-- Task objective --
Transcribe each entry shown below with no difference from the original.

[Collected data]
────────────────────

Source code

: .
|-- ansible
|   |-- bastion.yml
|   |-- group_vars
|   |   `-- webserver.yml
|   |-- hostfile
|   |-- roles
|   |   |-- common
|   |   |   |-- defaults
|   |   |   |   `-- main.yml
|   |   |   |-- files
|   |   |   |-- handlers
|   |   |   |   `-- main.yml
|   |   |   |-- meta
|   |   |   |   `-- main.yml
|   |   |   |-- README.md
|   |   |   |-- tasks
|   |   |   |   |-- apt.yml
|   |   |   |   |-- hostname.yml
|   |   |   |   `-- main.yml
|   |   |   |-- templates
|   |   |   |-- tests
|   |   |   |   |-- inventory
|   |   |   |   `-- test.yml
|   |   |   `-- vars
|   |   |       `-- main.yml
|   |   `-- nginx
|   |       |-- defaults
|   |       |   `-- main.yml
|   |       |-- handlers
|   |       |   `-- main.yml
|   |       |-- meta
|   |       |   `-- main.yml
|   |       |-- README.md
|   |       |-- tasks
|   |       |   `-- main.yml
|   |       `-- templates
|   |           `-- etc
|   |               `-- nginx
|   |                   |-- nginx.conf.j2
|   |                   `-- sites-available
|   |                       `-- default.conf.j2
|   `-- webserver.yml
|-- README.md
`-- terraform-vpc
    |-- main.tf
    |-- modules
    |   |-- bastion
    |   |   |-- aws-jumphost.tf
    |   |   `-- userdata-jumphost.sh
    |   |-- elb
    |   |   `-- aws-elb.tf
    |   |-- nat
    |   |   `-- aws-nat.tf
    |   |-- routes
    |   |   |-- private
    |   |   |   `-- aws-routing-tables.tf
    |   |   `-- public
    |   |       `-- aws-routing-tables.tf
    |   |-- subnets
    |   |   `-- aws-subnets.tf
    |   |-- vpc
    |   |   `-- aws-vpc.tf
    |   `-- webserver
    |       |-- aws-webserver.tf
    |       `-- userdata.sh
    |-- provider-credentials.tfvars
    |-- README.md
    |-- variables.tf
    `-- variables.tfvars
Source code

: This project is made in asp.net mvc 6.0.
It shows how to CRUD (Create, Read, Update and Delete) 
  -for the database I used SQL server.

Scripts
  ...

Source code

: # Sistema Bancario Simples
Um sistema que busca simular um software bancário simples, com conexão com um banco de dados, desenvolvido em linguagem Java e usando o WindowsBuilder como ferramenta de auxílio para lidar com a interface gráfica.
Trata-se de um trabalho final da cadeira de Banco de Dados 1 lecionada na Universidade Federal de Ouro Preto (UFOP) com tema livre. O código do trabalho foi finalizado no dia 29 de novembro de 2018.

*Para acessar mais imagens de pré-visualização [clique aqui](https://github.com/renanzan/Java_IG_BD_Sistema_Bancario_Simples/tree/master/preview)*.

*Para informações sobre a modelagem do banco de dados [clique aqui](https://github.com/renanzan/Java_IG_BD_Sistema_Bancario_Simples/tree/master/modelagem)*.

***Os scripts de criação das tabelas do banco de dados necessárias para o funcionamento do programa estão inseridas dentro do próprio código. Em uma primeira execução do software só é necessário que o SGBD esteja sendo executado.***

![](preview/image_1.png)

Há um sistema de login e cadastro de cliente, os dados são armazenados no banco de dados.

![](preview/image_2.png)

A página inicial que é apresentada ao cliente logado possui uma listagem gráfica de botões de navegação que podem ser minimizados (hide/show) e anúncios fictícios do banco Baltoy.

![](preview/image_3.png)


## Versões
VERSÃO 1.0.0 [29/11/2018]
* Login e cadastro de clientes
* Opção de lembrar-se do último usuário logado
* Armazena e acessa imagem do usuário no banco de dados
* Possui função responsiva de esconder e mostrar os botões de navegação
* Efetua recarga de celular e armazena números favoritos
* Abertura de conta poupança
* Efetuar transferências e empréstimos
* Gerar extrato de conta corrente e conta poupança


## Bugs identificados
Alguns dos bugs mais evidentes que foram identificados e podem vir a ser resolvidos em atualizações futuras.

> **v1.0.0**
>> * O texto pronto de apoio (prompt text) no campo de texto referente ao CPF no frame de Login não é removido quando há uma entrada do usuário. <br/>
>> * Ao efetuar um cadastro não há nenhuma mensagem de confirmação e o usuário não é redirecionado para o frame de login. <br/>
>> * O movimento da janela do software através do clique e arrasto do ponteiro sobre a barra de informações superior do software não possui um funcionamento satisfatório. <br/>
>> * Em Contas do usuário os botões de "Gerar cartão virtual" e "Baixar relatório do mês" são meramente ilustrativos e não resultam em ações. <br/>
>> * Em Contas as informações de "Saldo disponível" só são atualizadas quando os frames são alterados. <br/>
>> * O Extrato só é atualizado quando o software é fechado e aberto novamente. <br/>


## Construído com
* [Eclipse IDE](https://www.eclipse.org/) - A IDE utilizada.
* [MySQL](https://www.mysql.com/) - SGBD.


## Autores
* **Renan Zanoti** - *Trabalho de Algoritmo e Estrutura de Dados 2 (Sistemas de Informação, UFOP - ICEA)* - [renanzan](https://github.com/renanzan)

────────────────────

-- Exercise solution --
Source code

: .
|-- ansible
|   |-- bastion.yml
|   |-- group_vars
|   |   `-- webserver.yml
|   |-- hostfile
|   |-- roles
|   |   |-- common
|   |   |   |-- defaults
|   |   |   |   `-- main.yml
|   |   |   |-- files
|   |   |   |-- handlers
|   |   |   |   `-- main.yml
|   |   |   |-- meta
|   |   |   |   `-- main.yml
|   |   |   |-- README.md
|   |   |   |-- tasks
|   |   |   |   |-- apt.yml
|   |   |   |   |-- hostname.yml
|   |   |   |   `-- main.yml
|   |   |   |-- templates
|   |   |   |-- tests
|   |   |   |   |-- inventory
|   |   |   |   `-- test.yml
|   |   |   `-- vars
|   |   |       `-- main.yml
|   |   `-- nginx
|   |       |-- defaults
|   |       |   `-- main.yml
|   |       |-- handlers
|   |       |   `-- main.yml
|   |       |-- meta
|   |       |   `-- main.yml
|   |       |-- README.md
|   |       |-- tasks
|   |       |   `-- main.yml
|   |       `-- templates
|   |           `-- etc
|   |               `-- nginx
|   |                   |-- nginx.conf.j2
|   |                   `-- sites-available
|   |                       `-- default.conf.j2
|   `-- webserver.yml
|-- README.md
`-- terraform-vpc
    |-- main.tf
    |-- modules
    |   |-- bastion
    |   |   |-- aws-jumphost.tf
    |   |   `-- userdata-jumphost.sh
    |   |-- elb
    |   |   `-- aws-elb.tf
    |   |-- nat
    |   |   `-- aws-nat.tf
    |   |-- routes
    |   |   |-- private
    |   |   |   `-- aws-routing-tables.tf
    |   |   `-- public
    |   |       `-- aws-routing-tables.tf
    |   |-- subnets
    |   |   `-- aws-subnets.tf
    |   |-- vpc
    |   |   `-- aws-vpc.tf
    |   `-- webserver
    |       |-- aws-webserver.tf
    |       `-- userdata.sh
    |-- provider-credentials.tfvars
    |-- README.md
    |-- variables.tf
    `-- variables.tfvars
Source code

: This project is made in asp.net mvc 6.0.
It shows how to CRUD (Create, Read, Update and Delete) 
  -for the database I used SQL server.

Scripts
  ...

Source code

: # Sistema Bancario Simples
Um sistema que busca simular um software bancário simples, com conexão com um banco de dados, desenvolvido em linguagem Java e usando o WindowsBuilder como ferramenta de auxílio para lidar com a interface gráfica.
Trata-se de um trabalho final da cadeira de Banco de Dados 1 lecionada na Universidade Federal de Ouro Preto (UFOP) com tema livre. O código do trabalho foi finalizado no dia 29 de novembro de 2018.

*Para acessar mais imagens de pré-visualização [clique aqui](https://github.com/renanzan/Java_IG_BD_Sistema_Bancario_Simples/tree/master/preview)*.

*Para informações sobre a modelagem do banco de dados [clique aqui](https://github.com/renanzan/Java_IG_BD_Sistema_Bancario_Simples/tree/master/modelagem)*.

***Os scripts de criação das tabelas do banco de dados necessárias para o funcionamento do programa estão inseridas dentro do próprio código. Em uma primeira execução do software só é necessário que o SGBD esteja sendo executado.***

![](preview/image_1.png)

Há um sistema de login e cadastro de cliente, os dados são armazenados no banco de dados.

![](preview/image_2.png)

A página inicial que é apresentada ao cliente logado possui uma listagem gráfica de botões de navegação que podem ser minimizados (hide/show) e anúncios fictícios do banco Baltoy.

![](preview/image_3.png)


## Versões
VERSÃO 1.0.0 [29/11/2018]
* Login e cadastro de clientes
* Opção de lembrar-se do último usuário logado
* Armazena e acessa imagem do usuário no banco de dados
* Possui função responsiva de esconder e mostrar os botões de navegação
* Efetua recarga de celular e armazena números favoritos
* Abertura de conta poupança
* Efetuar transferências e empréstimos
* Gerar extrato de conta corrente e conta poupança


## Bugs identificados
Alguns dos bugs mais evidentes que foram identificados e podem vir a ser resolvidos em atualizações futuras.

> **v1.0.0**
>> * O texto pronto de apoio (prompt text) no campo de texto referente ao CPF no frame de Login não é removido quando há uma entrada do usuário. <br/>
>> * Ao efetuar um cadastro não há nenhuma mensagem de confirmação e o usuário não é redirecionado para o frame de login. <br/>
>> * O movimento da janela do software através do clique e arrasto do ponteiro sobre a barra de informações superior do software não possui um funcionamento satisfatório. <br/>
>> * Em Contas do usuário os botões de "Gerar cartão virtual" e "Baixar relatório do mês" são meramente ilustrativos e não resultam em ações. <br/>
>> * Em Contas as informações de "Saldo disponível" só são atualizadas quando os frames são alterados. <br/>
>> * O Extrato só é atualizado quando o software é fechado e aberto novamente. <br/>


## Construído com
* [Eclipse IDE](https://www.eclipse.org/) - A IDE utilizada.
* [MySQL](https://www.mysql.com/) - SGBD.


## Autores
* **Renan Zanoti** - *Trabalho de Algoritmo e Estrutura de Dados 2 (Sistemas de Informação, UFOP - ICEA)* - [renanzan](https://github.com/renanzan)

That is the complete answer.